- Mianwali Air Base Attack: Part of Terrorism in Pakistan
| Date | 4 November 2023 |
| Location | PAF Base M.M. Alam, Mianwali, Punjab, Pakistan32°33′47″N 71°34′15″E﻿ / ﻿32.56306°N 71.57083°E |
| Result | Successful operationAll militants killed; 3 non-operational aircraft damaged; |

Belligerents
- Pakistan Air Force: Tehreek-e-Jihad

Strength

Casualties and losses
- 3 grounded aircraft damaged 1 Fuel tank destroyed: 9 militants killed

= Mianwali air base attack =

2023 Terrorist attack on Pakistan Airforce Base in Mianwali Punjab, Pakistan

The Mianwali air base attack occurred on November 4th, 2023, Pakistan Air Force's PAF Base M.M. Alam, in Mianwali, Punjab, Pakistan, which was the target of an attack by the jihadist group Tehreek-e-Jihad. The Pakistani Armed Forces repelled the attack, killing all nine attackers during the security operation.

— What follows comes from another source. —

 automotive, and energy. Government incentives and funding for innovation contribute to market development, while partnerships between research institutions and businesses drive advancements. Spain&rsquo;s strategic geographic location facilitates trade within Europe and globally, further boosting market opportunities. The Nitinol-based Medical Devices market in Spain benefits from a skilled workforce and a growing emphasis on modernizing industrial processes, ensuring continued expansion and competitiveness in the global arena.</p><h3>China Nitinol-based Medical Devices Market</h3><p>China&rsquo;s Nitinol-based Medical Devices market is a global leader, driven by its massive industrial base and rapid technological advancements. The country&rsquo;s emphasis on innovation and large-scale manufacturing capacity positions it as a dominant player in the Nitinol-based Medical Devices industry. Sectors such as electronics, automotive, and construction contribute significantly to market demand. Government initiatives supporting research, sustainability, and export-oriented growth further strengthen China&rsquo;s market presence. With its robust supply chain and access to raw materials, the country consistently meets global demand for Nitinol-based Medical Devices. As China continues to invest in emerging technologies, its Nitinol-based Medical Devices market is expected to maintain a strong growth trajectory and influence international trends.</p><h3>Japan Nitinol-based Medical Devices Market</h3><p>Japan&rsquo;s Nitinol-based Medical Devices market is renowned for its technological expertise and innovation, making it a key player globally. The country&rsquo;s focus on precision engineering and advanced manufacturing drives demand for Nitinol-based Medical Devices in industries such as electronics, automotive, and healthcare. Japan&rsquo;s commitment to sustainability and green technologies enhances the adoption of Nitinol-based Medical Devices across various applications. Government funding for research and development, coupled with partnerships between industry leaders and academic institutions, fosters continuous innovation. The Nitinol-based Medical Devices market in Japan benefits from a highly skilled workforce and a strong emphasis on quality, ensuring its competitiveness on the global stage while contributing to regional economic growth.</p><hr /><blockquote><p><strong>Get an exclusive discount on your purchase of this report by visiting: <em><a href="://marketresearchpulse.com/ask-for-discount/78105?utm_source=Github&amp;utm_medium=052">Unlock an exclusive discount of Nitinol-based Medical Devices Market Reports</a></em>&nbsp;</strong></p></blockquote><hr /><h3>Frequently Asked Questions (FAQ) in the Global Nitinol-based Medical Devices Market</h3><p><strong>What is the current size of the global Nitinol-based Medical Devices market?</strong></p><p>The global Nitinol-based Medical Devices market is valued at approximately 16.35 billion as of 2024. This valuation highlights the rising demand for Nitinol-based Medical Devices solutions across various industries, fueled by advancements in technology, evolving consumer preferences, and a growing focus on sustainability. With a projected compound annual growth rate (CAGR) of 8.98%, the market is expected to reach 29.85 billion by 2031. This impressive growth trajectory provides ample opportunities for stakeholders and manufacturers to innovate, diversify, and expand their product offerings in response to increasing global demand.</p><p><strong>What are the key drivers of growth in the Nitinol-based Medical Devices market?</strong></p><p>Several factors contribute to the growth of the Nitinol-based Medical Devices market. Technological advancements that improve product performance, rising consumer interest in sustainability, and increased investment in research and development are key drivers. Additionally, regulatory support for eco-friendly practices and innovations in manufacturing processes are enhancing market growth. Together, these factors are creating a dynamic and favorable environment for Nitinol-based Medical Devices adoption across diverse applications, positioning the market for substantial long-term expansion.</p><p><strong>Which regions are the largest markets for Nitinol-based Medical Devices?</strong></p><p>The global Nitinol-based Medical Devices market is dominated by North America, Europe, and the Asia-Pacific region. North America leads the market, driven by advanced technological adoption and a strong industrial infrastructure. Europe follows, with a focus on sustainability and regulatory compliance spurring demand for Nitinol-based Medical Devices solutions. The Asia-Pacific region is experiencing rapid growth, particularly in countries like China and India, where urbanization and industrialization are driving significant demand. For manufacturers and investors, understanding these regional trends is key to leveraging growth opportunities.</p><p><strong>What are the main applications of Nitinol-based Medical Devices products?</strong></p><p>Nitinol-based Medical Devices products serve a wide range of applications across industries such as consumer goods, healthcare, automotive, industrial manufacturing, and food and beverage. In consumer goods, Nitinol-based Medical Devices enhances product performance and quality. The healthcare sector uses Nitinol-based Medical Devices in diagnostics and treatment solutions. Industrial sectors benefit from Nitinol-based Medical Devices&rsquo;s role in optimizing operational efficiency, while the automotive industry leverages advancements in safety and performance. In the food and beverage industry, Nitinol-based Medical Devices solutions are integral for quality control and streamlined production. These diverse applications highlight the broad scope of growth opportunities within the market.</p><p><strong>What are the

However the attack did cause damage to 3 ono-aircraft, but the rest of the aircraft were unharmed. This event heightened national security concerns, as it targeted a critical military installation.

== Background ==

=== Context ===
Pakistani defense analysts recently reported a worrying increase in militant attacks targeting military installations. This coincides with a broader trend of heightened extremist violence within the country since the Taliban's 2021 takeover of Afghanistan. These developments have strained relations between Pakistan and the Taliban government. The Taliban have denied accusations from Pakistan of harboring militant groups, specifically the Pakistani Taliban (TTP). Notably, the TTP views the Afghan Taliban as an ally.

=== Prelude ===
Prior to the attack on the air base, the militants had launched two separate attacks on security forces in Pakistan's Khyber Pakhtunkhwa region.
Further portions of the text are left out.